Among the records that follow, find the line with "In the case" and the line with "While the reverse". Set down those lines and all lines between them exactly, without adding anything.

Extracted data entries:
-- Opening Marker --
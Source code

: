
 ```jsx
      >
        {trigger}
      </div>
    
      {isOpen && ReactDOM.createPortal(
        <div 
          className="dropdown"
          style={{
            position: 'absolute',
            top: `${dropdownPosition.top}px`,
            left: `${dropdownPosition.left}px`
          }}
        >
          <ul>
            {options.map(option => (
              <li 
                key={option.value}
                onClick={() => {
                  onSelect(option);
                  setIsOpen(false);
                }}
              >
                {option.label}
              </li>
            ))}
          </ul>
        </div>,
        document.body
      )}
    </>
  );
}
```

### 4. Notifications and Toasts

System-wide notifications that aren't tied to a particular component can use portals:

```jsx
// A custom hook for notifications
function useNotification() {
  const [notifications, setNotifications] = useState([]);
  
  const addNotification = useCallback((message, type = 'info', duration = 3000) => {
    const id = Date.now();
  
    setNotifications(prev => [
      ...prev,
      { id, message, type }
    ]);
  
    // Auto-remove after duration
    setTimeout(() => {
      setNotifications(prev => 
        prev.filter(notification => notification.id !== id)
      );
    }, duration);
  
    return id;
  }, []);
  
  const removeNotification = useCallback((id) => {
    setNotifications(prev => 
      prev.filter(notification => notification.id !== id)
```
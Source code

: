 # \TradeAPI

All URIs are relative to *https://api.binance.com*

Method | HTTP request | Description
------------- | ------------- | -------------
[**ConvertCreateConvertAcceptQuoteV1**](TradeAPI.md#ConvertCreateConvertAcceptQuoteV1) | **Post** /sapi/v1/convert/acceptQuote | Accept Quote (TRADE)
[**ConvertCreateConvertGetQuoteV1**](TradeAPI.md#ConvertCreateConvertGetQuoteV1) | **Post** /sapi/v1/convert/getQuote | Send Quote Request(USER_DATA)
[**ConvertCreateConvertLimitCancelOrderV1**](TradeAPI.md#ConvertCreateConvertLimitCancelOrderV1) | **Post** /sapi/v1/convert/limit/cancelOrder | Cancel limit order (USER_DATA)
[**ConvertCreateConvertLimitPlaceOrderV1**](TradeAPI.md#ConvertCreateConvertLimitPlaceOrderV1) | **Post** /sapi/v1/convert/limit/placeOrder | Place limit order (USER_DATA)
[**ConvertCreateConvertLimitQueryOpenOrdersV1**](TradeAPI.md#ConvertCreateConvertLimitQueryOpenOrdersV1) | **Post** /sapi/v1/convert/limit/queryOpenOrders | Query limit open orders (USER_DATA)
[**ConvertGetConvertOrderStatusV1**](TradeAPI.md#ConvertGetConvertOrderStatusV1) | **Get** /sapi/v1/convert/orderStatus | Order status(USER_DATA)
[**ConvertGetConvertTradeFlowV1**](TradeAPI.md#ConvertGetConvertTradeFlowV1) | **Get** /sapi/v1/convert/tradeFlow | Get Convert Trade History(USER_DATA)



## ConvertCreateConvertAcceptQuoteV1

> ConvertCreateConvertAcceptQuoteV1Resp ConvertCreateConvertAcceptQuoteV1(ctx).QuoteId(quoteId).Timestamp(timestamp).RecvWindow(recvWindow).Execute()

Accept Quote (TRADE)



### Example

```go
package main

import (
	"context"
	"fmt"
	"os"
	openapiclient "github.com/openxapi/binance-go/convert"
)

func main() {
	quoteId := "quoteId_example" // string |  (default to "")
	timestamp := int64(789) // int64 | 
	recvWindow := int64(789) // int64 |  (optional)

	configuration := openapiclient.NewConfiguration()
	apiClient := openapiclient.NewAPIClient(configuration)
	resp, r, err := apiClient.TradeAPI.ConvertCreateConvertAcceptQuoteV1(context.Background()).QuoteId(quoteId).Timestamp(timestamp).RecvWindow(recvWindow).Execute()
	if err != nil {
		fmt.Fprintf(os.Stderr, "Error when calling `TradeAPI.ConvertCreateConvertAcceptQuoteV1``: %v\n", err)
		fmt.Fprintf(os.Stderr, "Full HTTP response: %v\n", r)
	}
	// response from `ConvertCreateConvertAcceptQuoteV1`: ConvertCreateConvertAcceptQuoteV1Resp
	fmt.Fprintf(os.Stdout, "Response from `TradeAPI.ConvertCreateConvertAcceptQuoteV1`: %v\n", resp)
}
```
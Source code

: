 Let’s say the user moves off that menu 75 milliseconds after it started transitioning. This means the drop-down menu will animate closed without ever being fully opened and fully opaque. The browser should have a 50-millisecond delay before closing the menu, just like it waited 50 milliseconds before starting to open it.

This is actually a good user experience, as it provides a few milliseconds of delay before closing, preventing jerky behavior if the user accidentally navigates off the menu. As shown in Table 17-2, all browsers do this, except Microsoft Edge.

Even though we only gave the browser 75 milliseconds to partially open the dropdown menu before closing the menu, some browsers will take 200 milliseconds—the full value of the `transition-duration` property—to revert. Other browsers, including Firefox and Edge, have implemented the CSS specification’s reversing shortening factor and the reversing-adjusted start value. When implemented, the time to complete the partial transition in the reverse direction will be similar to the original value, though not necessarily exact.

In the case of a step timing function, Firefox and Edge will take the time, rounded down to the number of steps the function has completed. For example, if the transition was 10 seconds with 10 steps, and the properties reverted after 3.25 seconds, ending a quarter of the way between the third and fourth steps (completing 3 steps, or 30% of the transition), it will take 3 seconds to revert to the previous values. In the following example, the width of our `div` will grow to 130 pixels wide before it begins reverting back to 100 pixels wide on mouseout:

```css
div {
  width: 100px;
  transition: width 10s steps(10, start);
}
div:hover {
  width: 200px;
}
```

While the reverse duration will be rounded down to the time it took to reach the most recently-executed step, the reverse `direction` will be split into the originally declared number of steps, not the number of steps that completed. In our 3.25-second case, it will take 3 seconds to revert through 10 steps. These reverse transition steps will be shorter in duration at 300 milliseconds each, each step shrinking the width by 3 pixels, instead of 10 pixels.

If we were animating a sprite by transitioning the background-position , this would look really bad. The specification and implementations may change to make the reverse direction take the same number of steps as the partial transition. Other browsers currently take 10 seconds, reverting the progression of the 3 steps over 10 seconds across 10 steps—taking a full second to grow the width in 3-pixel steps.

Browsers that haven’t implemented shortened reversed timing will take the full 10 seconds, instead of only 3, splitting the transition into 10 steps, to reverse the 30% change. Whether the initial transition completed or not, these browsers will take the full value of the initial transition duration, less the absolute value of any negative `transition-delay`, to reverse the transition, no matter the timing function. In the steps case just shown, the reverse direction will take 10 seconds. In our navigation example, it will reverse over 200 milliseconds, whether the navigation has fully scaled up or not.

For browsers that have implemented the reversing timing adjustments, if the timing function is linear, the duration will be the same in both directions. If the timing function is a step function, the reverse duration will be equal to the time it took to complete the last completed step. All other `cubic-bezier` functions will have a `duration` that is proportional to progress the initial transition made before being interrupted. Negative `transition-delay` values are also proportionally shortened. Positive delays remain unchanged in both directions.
-- Closing Marker --
● Written response:
In the case of a step timing function, Firefox and Edge will take the time, rounded down to the number of steps the function has completed. For example, if the transition was 10 seconds with 10 steps, and the properties reverted after 3.25 seconds, ending a quarter of the way between the third and fourth steps (completing 3 steps, or 30% of the transition), it will take 3 seconds to revert to the previous values. In the following example, the width of our `div` will grow to 130 pixels wide before it begins reverting back to 100 pixels wide on mouseout:

```css
div {
  width: 100px;
  transition: width 10s steps(10, start);
}
div:hover {
  width: 200px;
}
```

While the reverse duration will be rounded down to the time it took to reach the most recently-executed step, the reverse `direction` will be split into the originally declared number of steps, not the number of steps that completed. In our 3.25-second case, it will take 3 seconds to revert through 10 steps. These reverse transition steps will be shorter in duration at 300 milliseconds each, each step shrinking the width by 3 pixels, instead of 10 pixels.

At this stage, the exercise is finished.